The list of items may vary. I have seen some Power Packs stuffed to  the point of bursting and I have seen much lighter ones. All were appreciated. We serve between 150 to 250 people on any given Thursday night in the summer. Numbers are a little lower the rest of the year. Your group does not have to make that many. We will save them up until we have enough, then give them away.

  • juice box or can or pack (Capri-Sun)
  • crackers & cheese or crackers & peanut butter package
  • small boxes raisins, etc.
  • small box cereal
  • cereal or granola type bars
  • snack pack of nuts, chips, trail mix, cookies, candy, yogurt nuts or raisins, sesame things, sunflower seeds
  • pudding pack, canned fruit
  • travel size hand sanitizer

You don’t have to include all of those items. You may think of some others that are appropriate. As long as they fit in the bag and are non-perishable, it’s OK.

Through the years, Vacation Church Schools, CCDs, Girl Scout and Cub Scout troops have made these. A workplace once made these as a service project. The last time we gave them out, Fr. Victor from St. Stephen Russian Orthodox Cathedral, Phila., came out to help distribute them from their VCS two weeks ago. They were the fattest, heaviest 150 Power Packs I have ever seen! God bless you!

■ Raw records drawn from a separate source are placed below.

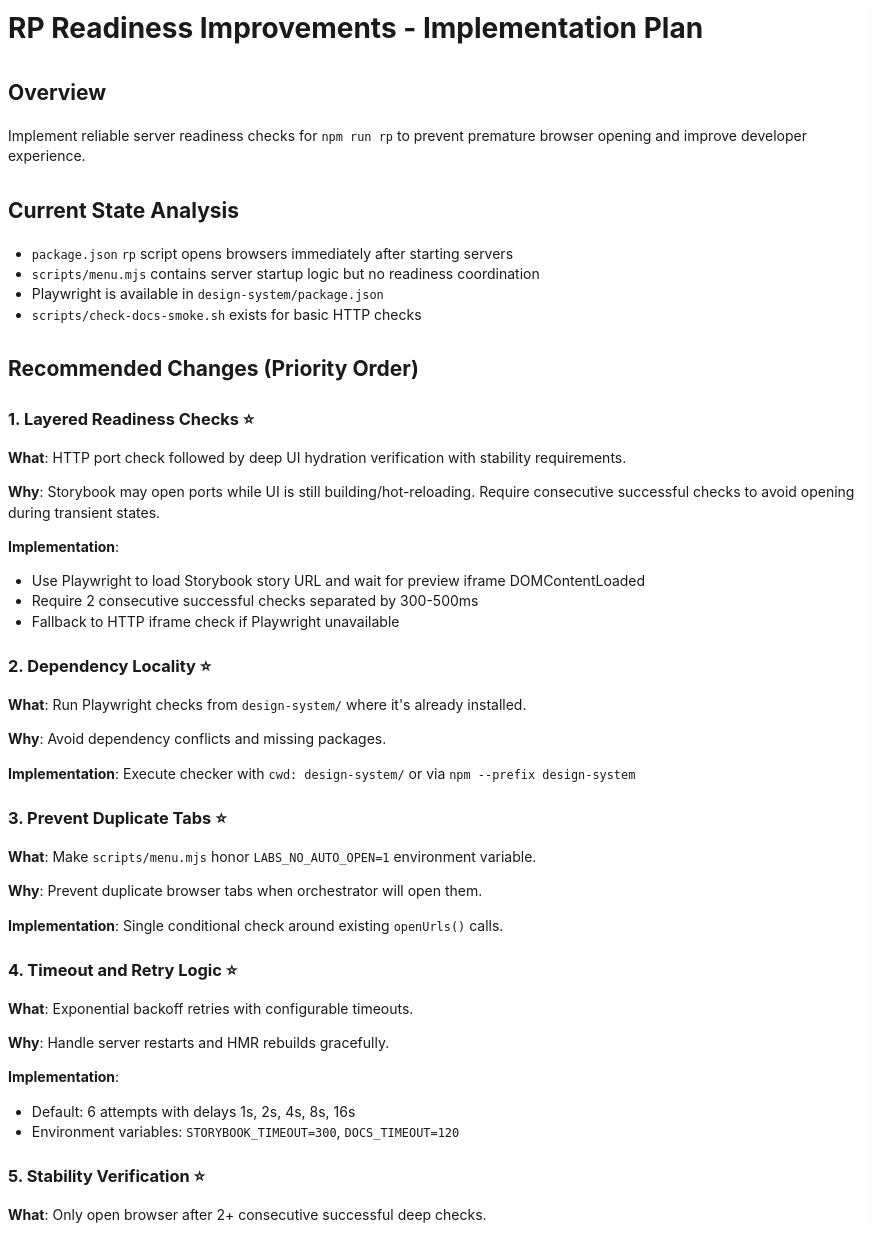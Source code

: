 # RP Readiness Improvements - Implementation Plan

## Overview
Implement reliable server readiness checks for `npm run rp` to prevent premature browser opening and improve developer experience.

## Current State Analysis
- `package.json` `rp` script opens browsers immediately after starting servers
- `scripts/menu.mjs` contains server startup logic but no readiness coordination
- Playwright is available in `design-system/package.json`
- `scripts/check-docs-smoke.sh` exists for basic HTTP checks

## Recommended Changes (Priority Order)

### 1. Layered Readiness Checks ⭐
**What**: HTTP port check followed by deep UI hydration verification with stability requirements.

**Why**: Storybook may open ports while UI is still building/hot-reloading. Require consecutive successful checks to avoid opening during transient states.

**Implementation**:
- Use Playwright to load Storybook story URL and wait for preview iframe DOMContentLoaded
- Require 2 consecutive successful checks separated by 300-500ms
- Fallback to HTTP iframe check if Playwright unavailable

### 2. Dependency Locality ⭐
**What**: Run Playwright checks from `design-system/` where it's already installed.

**Why**: Avoid dependency conflicts and missing packages.

**Implementation**: Execute checker with `cwd: design-system/` or via `npm --prefix design-system`

### 3. Prevent Duplicate Tabs ⭐
**What**: Make `scripts/menu.mjs` honor `LABS_NO_AUTO_OPEN=1` environment variable.

**Why**: Prevent duplicate browser tabs when orchestrator will open them.

**Implementation**: Single conditional check around existing `openUrls()` calls.

### 4. Timeout and Retry Logic ⭐
**What**: Exponential backoff retries with configurable timeouts.

**Why**: Handle server restarts and HMR rebuilds gracefully.

**Implementation**:
- Default: 6 attempts with delays 1s, 2s, 4s, 8s, 16s
- Environment variables: `STORYBOOK_TIMEOUT=300`, `DOCS_TIMEOUT=120`

### 5. Stability Verification ⭐
**What**: Only open browser after 2+ consecutive successful deep checks.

P.S.  In case you were wondering what those things are in the image at the top of this post are, they are power packs for photo-voltaic collectors. It was the best image I could find for “power packs” on a Google image search, since I had never photographed any of ours. My wife says I have a very confusing sense of humor, or something to that effect, I bet it caught your attention, though. Eh?